Can I swear that Menzie never would have done the post up above (or certainly timed it now) if not for the existence and political rocketboost of a very sharp lady from the Bronx?? NO, but I would bet a very large sack of cash in Vegas or on “PredictIt” that Menzie wouldn’t have.
I would also say this: this is another classic reason why Democrats/liberals nearly always are losers in the public square debate. Because you are now seeing people on the left give MMT a much harder time than they ever gave supply-siders. Certainly in the Reagan years, and I can make a strong argument clear up to this very day.
This fire MMT is being put through is a good thing, and I am all for it (It will apparently forever be my personal fantasyland that liberals/Democrats would give this much energy and initiative to attacking Supply-siders). The comical part to me here (in the sense of people’s actions over their rhetoric) is how many people are MMT’ists and don’t even know it yet.

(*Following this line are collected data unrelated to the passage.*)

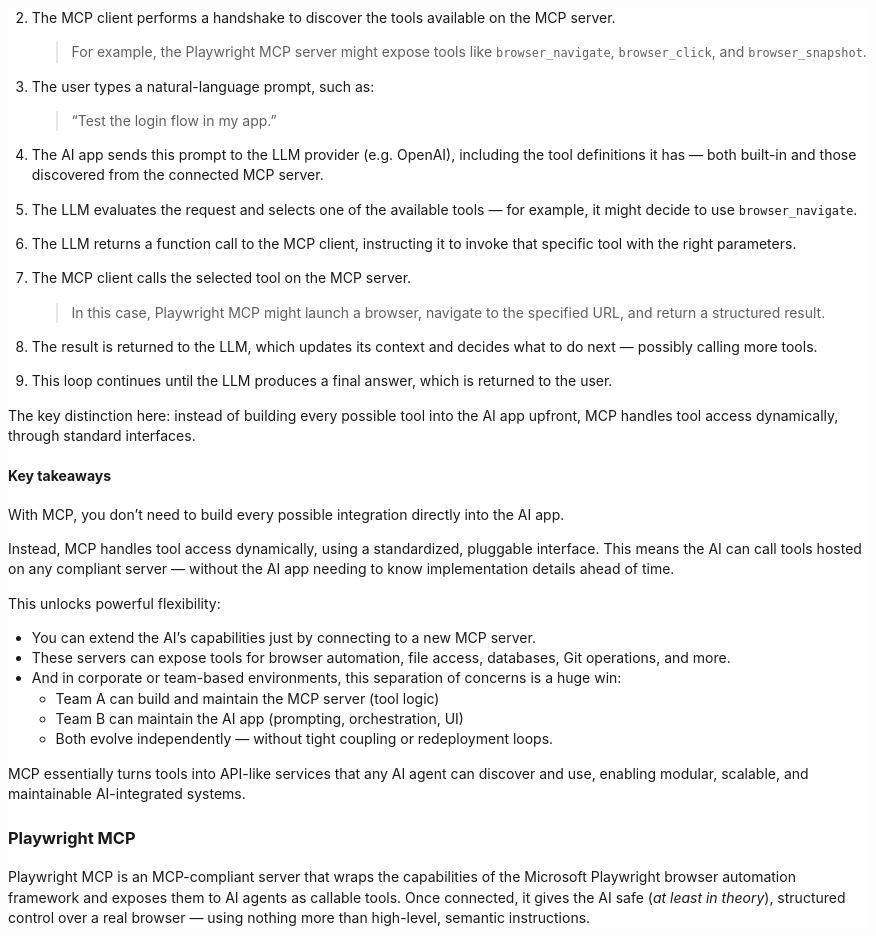 2. The MCP client performs a handshake to discover the tools available on the MCP server.

   > For example, the Playwright MCP server might expose tools like `browser_navigate`, `browser_click`, and `browser_snapshot`.

3. The user types a natural-language prompt, such as:

   > “Test the login flow in my app.”

4. The AI app sends this prompt to the LLM provider (e.g. OpenAI), including the tool definitions it has — both built-in and those discovered from the connected MCP server.

5. The LLM evaluates the request and selects one of the available tools — for example, it might decide to use `browser_navigate`.

6. The LLM returns a function call to the MCP client, instructing it to invoke that specific tool with the right parameters.

7. The MCP client calls the selected tool on the MCP server.

   > In this case, Playwright MCP might launch a browser, navigate to the specified URL, and return a structured result.

8. The result is returned to the LLM, which updates its context and decides what to do next — possibly calling more tools.

9. This loop continues until the LLM produces a final answer, which is returned to the user.

The key distinction here: instead of building every possible tool into the AI app upfront, MCP handles tool access dynamically, through standard interfaces.

#### Key takeaways

With MCP, you don’t need to build every possible integration directly into the AI app.

Instead, MCP handles tool access dynamically, using a standardized, pluggable interface. This means the AI can call tools hosted on any compliant server — without the AI app needing to know implementation details ahead of time.

This unlocks powerful flexibility:
- You can extend the AI’s capabilities just by connecting to a new MCP server.
- These servers can expose tools for browser automation, file access, databases, Git operations, and more.
- And in corporate or team-based environments, this separation of concerns is a huge win:
  - Team A can build and maintain the MCP server (tool logic)
  - Team B can maintain the AI app (prompting, orchestration, UI)
  - Both evolve independently — without tight coupling or redeployment loops.

MCP essentially turns tools into API-like services that any AI agent can discover and use, enabling modular, scalable, and maintainable AI-integrated systems.

### Playwright MCP

Playwright MCP is an MCP-compliant server that wraps the capabilities of the Microsoft Playwright browser automation framework and exposes them to AI agents as callable tools. Once connected, it gives the AI safe (_at least in theory_), structured control over a real browser — using nothing more than high-level, semantic instructions.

“I would also say this: this is another classic reason why Democrats/liberals nearly always are losers in the public square debate. Because you are now seeing people on the left give MMT a much harder time than they ever gave supply-siders.”
I wish I had better access to my past Angrybear posts where I routinely mocked the supply-siders. I still try but I’m getting too old for this stuff!
I take your word on it, that is enough proof. So no need to hunt down old posts. And hopefully it went without saying I wasn’t including Menzie in that criticism. But two people does not a “broad attack” make. Menzie published a book on it (which I have in this house hiding somewhere) so, even if we don’t look at Menzie’s research papers that pretty much leaves him “in the clear” on that criticism.
If I have an issue with Menzie (a rarity) I think he knows I would take him on very directly. I think no one here has doubts in my ability to be blunt, wherever they rank my intelligence quotient.
I love how Nick Rowe entitled his paper – ““Reverse-engineering the MMT model”. All good stuff but something tells me that some in the MMT crowd are going to argue with how you framed what they are trying to say. The debate between Krugman and Kelton was at one level brilliant (how Krugman posed the questions) and at another level very sad (her replies).
pgl: True, but I wrote it for my students – don’t think there’s anything new (hopefully) and hence uncontroversial.
I had the pleasure of sitting through 2 semesters of James Tobin presenting his version of macroeconomics when I spent one year at Yale. There is nothing that the MMT crowd has written that was not in some way covered by Tobin. Paul Krugman must have done the same given how he warmly remembers the late Dr. Tobin. And yet we have to endure their long winded lectures on how we are not living up to the true tradition of Keynes. Really? All because Krugman supported Hillary and not Bernie I guess.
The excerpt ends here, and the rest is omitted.